Written by Sophia Anner, ESLLC 2016-2017
As part of my Community Engagement project with the Food and Garden section of the Center for Sustainability, I have become very interested and focused on hydroponic farming. Hydroponics uses water completely in place of soil that is found in traditional farming. At the Center, we had two hydroponic towers running over fall quarter and into break, and though they are now stopped, we have some grand plans for our hydroponics in the future, which I’ll explain later. First, let me explain the parts that go into a hydroponic tower.
All towers will have a reservoir. In the towers that we had, the reservoir was incorporated as the bottom of the tower, and it has a pump inside that carries water to all the plant receptacles on the tower. A different version looks like long, horizontal panels with six to eight plant receptacles in each. Many of these panels can be hung together, one on top of the other, and they can all be connected to an irrigation system that pumps from a bucket full of water.
The seeds are grown in what we call seed starts, that is done in a material called Rockwool. Rockwool is spun fibers of molten chalk and basalt rock that is compressed into a sheet of seed starts with little holes for the seed to go into. First quarter, we grew basil and swiss chard. A member of our team, Zane, cared for the seed starts until a stem began to grow. At this point, the sheet is broken into its smaller squares and the plant in the Rockwool is placed into the plant receptacles.
In terms of day to day care, the pump is on a timer so that it is running 15 minutes every hour for 24 hours. There are also lights that provide the insolation needed for photosynthesis surrounding the tower. These are on a timer to be one from 6 am to 6 pm. Another possibility would be to move the hydroponic tower outside without lights and let sunlight do the work. Every few days, we fill a five-gallon bucket with water and add two nutrients to it that act as a fertilizer for the plants. It is essential to check the water level at least every two days because if the pump tries to run while there is no water, it will permanently break. We also test the pH and add either pH up or pH down (two different chemicals) to make sure the pH is between 5.5 and 6.5. Hydroponics actually tend to grow better because the nutrients go straight to the plant roots, instead of being fed in through the soil.

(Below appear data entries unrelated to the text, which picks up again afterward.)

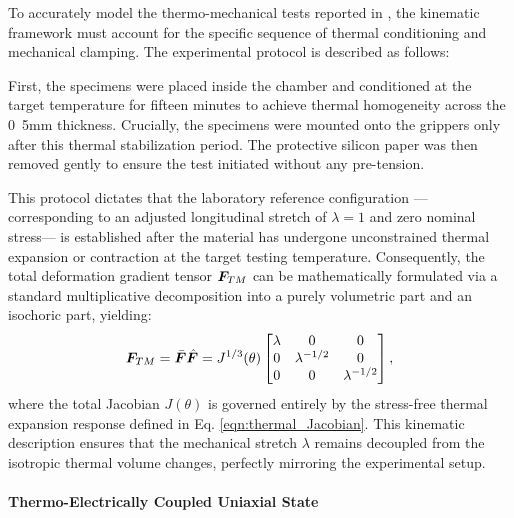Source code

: To accurately model the thermo-mechanical tests reported in \cite{Liao_Mokarram2020,Alkhoury2022}, the kinematic framework must account for the specific sequence of thermal conditioning and mechanical clamping. The experimental protocol is described as follows:
\begin{displayquote}
  First, the specimens were placed inside the chamber and conditioned at the target temperature for fifteen minutes to achieve thermal homogeneity across the \si{0.5}{mm} thickness. Crucially, the specimens were mounted onto the grippers only after this thermal stabilization period. The protective silicon paper was then removed gently to ensure the test initiated without any pre-tension.  
\end{displayquote}
This protocol dictates that the laboratory reference configuration —corresponding to an adjusted longitudinal stretch of $\lambda=1$ and zero nominal stress— is established after the material has undergone unconstrained thermal expansion or contraction at the target testing temperature. 
Consequently, the total deformation gradient tensor $\F_{TM}$ can be mathematically formulated via a standard multiplicative decomposition into a purely volumetric part and an isochoric part, yielding:
\begin{equation}
    \label{eqn:F_thermo_mech}
    \F_{TM} = \bar{\F} \hat{\F} = J^{1/3}(\theta) \begin{bmatrix}
        \lambda & 0 & 0 \\
        0 & \lambda^{-1/2} & 0 \\
        0 & 0 & \lambda^{-1/2}
    \end{bmatrix},
\end{equation}
where the total Jacobian $J(\theta)$ is governed entirely by the stress-free thermal expansion response defined in Eq. \eqref{eqn:thermal_Jacobian}. This kinematic description ensures that the mechanical stretch $\lambda$ remains decoupled from the isotropic thermal volume changes, perfectly mirroring the experimental setup.


\paragraph{Thermo-Electrically Coupled Uniaxial State}

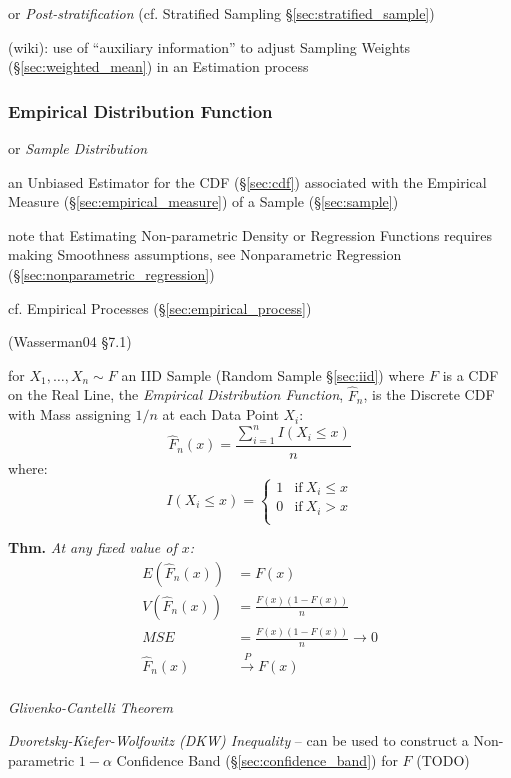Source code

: or \emph{Post-stratification} (cf. Stratified Sampling
\S\ref{sec:stratified_sample})

(wiki): use of ``auxiliary information'' to adjust Sampling Weights
(\S\ref{sec:weighted_mean}) in an Estimation process



\subsubsection{Empirical Distribution Function}
\label{sec:empirical_distribution}

or \emph{Sample Distribution}

an Unbiased Estimator for the CDF (\S\ref{sec:cdf}) associated with the
Empirical Measure (\S\ref{sec:empirical_measure}) of a Sample
(\S\ref{sec:sample})

note that Estimating Non-parametric Density or Regression Functions requires
making Smoothness assumptions, see Nonparametric Regression
(\S\ref{sec:nonparametric_regression})

\fist cf. Empirical Processes (\S\ref{sec:empirical_process})

(Wasserman04 \S7.1)

for $X_1, \ldots, X_n \sim F$ an IID Sample (Random Sample \S\ref{sec:iid})
where $F$ is a CDF on the Real Line, the \emph{Empirical Distribution Function},
$\hat{F}_n$, is the Discrete CDF with Mass assigning $1/n$ at each Data Point
$X_i$:
\[
  \hat{F}_n(x) = \frac{\sum_{i=1}^n I(X_i \leq x)}{n}
\]
where:
\[
  I(X_i \leq x) = \begin{cases}
    1 & \text{if}\ X_i \leq x \\
    0 & \text{if}\ X_i > x \\
  \end{cases}
\]

\textbf{Thm.} \emph{
  At any fixed value of $x$:
  \begin{align*}
    E(\hat{F}_n(x)) & = F(x)                     \\
    V(\hat{F}_n(x)) & = \frac{F(x)(1 - F(x))}{n} \\
    MSE & = \frac{F(x)(1-F(x))}{n} \to 0 \\
    \hat{F}_n(x) & \xrightarrow{P} F(x)          \\
  \end{align*}
}

\emph{Glivenko-Cantelli Theorem}

\emph{Dvoretsky-Kiefer-Wolfowitz (DKW) Inequality} -- can be used to construct a
Non-parametric $1-\alpha$ Confidence Band (\S\ref{sec:confidence_band}) for $F$
(TODO)



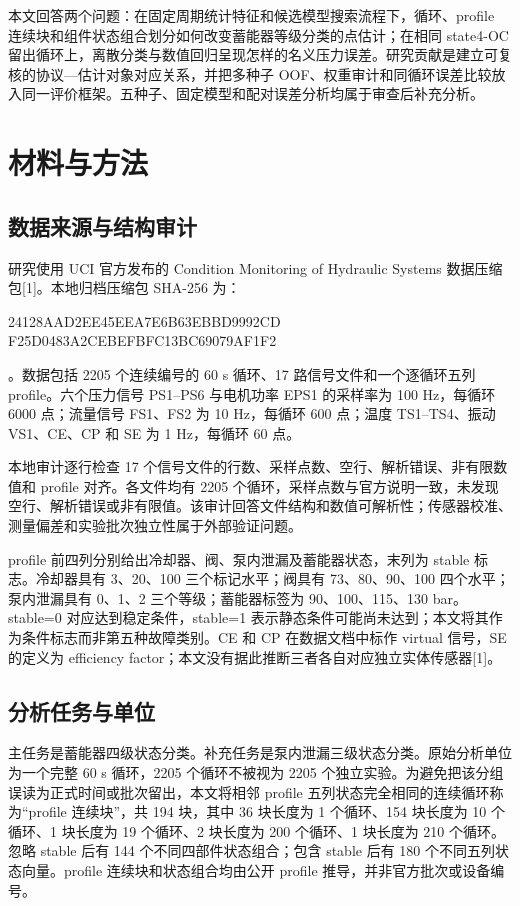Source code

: \documentclass[UTF8,12pt,a4paper]{ctexart}
\newcommand{\hashblockcn}{%
\begin{center}
\begingroup\ttfamily\small
24128AAD2EE45EEA7E6B63EBBD9992CD\\
F25D0483A2CEBEFBFC13BC69079AF1F2
\endgroup
\end{center}}
\begin{document}
本文回答两个问题：在固定周期统计特征和候选模型搜索流程下，循环、profile 连续块和组件状态组合划分如何改变蓄能器等级分类的点估计；在相同 state4-OC 留出循环上，离散分类与数值回归呈现怎样的名义压力误差。研究贡献是建立可复核的协议—估计对象对应关系，并把多种子 OOF、权重审计和同循环误差比较放入同一评价框架。五种子、固定模型和配对误差分析均属于审查后补充分析。

\section{材料与方法}
\subsection{数据来源与结构审计}
研究使用 UCI 官方发布的 Condition Monitoring of Hydraulic Systems 数据压缩包[1]。本地归档压缩包 SHA-256 为：\hashblockcn。数据包括 2205 个连续编号的 60 s 循环、17 路信号文件和一个逐循环五列 profile。六个压力信号 PS1–PS6 与电机功率 EPS1 的采样率为 100 Hz，每循环 6000 点；流量信号 FS1、FS2 为 10 Hz，每循环 600 点；温度 TS1–TS4、振动 VS1、CE、CP 和 SE 为 1 Hz，每循环 60 点。

本地审计逐行检查 17 个信号文件的行数、采样点数、空行、解析错误、非有限数值和 profile 对齐。各文件均有 2205 个循环，采样点数与官方说明一致，未发现空行、解析错误或非有限值。该审计回答文件结构和数值可解析性；传感器校准、测量偏差和实验批次独立性属于外部验证问题。

profile 前四列分别给出冷却器、阀、泵内泄漏及蓄能器状态，末列为 stable 标志。冷却器具有 3、20、100 三个标记水平；阀具有 73、80、90、100 四个水平；泵内泄漏具有 0、1、2 三个等级；蓄能器标签为 90、100、115、130 bar。stable=0 对应达到稳定条件，stable=1 表示静态条件可能尚未达到；本文将其作为条件标志而非第五种故障类别。CE 和 CP 在数据文档中标作 virtual 信号，SE 的定义为 efficiency factor；本文没有据此推断三者各自对应独立实体传感器[1]。

\subsection{分析任务与单位}
主任务是蓄能器四级状态分类。补充任务是泵内泄漏三级状态分类。原始分析单位为一个完整 60 s 循环，2205 个循环不被视为 2205 个独立实验。为避免把该分组误读为正式时间或批次留出，本文将相邻 profile 五列状态完全相同的连续循环称为“profile 连续块”，共 194 块，其中 36 块长度为 1 个循环、154 块长度为 10 个循环、1 块长度为 19 个循环、2 块长度为 200 个循环、1 块长度为 210 个循环。忽略 stable 后有 144 个不同四部件状态组合；包含 stable 后有 180 个不同五列状态向量。profile 连续块和状态组合均由公开 profile 推导，并非官方批次或设备编号。
\end{document}
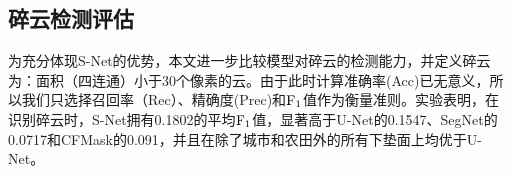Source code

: \documentclass[10pt,UTF8,fntef]{ctexart}
\begin{document}
\begin{multicols}{2}


\subsection{碎云检测评估}
为充分体现S-Net的优势，本文进一步比较模型对碎云的检测能力，并定义碎云为：面积（四连通）小于30个像素的云。由于此时计算准确率(Acc)已无意义，所以我们只选择召回率（Rec）、精确度(Prec)和$\rm F_1$值作为衡量准则。实验表明，在识别碎云时，S-Net拥有0.1802的平均$\rm F_1$值，显著高于U-Net的0.1547、{\color{red}SegNet的0.0717和CFMask的0.091}，并且在除了城市和农田外的所有下垫面上均优于U-Net。

\end{multicols}
\end{document}
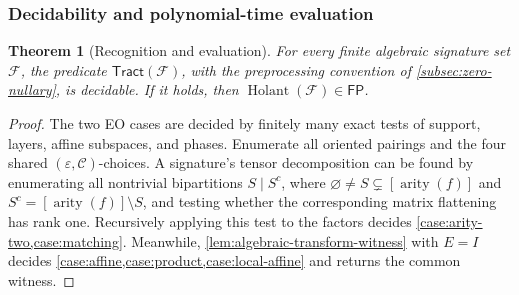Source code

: \documentclass[11pt,letterpaper,onecolumn]{article}
\theoremstyle{plain}
\newtheorem{theorem}{Theorem}[section]
\theoremstyle{definition}
\theoremstyle{remark}
\newcommand{\cF}{\mathcal F}
\newcommand{\cC}{\mathscr C}
\newcommand{\Holant}{\operatorname{Holant}}
\newcommand{\Tract}{\mathsf{Tract}}
\newcommand{\FP}{\mathsf{FP}}
\newcommand{\arity}{\operatorname{arity}}
\begin{document}
\subsubsection{Decidability and polynomial-time evaluation}
\label{subsec:predicate-algorithms}

\begin{theorem}[Recognition and evaluation]
\label{thm:predicate-algorithms}
For every finite algebraic signature set \(\cF\), the predicate \(\Tract(\cF)\),
with the preprocessing convention of \cref{subsec:zero-nullary}, is
decidable.  If it holds, then \(\Holant(\cF)\in\FP\).
\end{theorem}

\begin{proof}
The two EO cases are decided by finitely many exact tests of support,
layers, affine subspaces, and phases. Enumerate all oriented pairings and the
four shared \((\varepsilon,\cC)\)-choices.  A signature's tensor
decomposition can be found by enumerating all nontrivial bipartitions
\(S\mid S^c\), where
\(\varnothing\ne S\subsetneq[\arity(f)]\) and
\(S^c=[\arity(f)]\setminus S\), and testing whether the corresponding
matrix flattening has rank one. Recursively applying this test to the
factors decides \cref{case:arity-two,case:matching}.  Meanwhile,
\cref{lem:algebraic-transform-witness} with \(E=I\) decides
\cref{case:affine,case:product,case:local-affine} and returns the common
witness.


\end{proof}
\end{document}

At the end of break, our swiss chard didn’t make it, but we had a very successful basil growth, most of which was donated to Nagel Hall, and they used it in their meals! This ties into the major plans for hydroponics towers. It was given to me as an initiative to consider possibilities for hydroponics on campus, and through working with the rest of my team, we came up with some very exciting ideas:
- Grow edible foods on hydroponic towers for the dining halls to use
- Grow edible foods on hydroponics to donate to our campus food pantry
- Establish a hydroponic tower in a local elementary classroom, teach the students how to take care of it, and teach some short lessons on the importance of fresh food
We’re still in the works of figuring out which of these we’re going to do because we’ve hit some barriers. If we want to grow for dining halls, we would need to figure out what food safety regulations we need to be able to follow (I’m not quite sure how we got the basil to Nagel), determine what Sodexo would want from us, and be able to grow the amount that they would need. The food pantry is looking like our best option, but it is also just getting started. In addition, most people don’t know about it. A grad student, Alfredo, is developing the food pantry for students who can’t pay for groceries on their own or need some support in addition to dining hall food. The plan is to have a website with the available food that you can “shop” for online, and then pick it up at a specific location, which might end up being the old center in JMAC. It would be incredible to grow for the pantry, but we would have to still follow food safety regulations, and it is also unclear what kind of demand we would even have. The final option, growing for a school, is a large project that would take a while to establish, but it would be very rewarding. I’ve already talked to one professor about this, as she has a connection to a local Montessori school that would be able to integrate this project into their curriculum well.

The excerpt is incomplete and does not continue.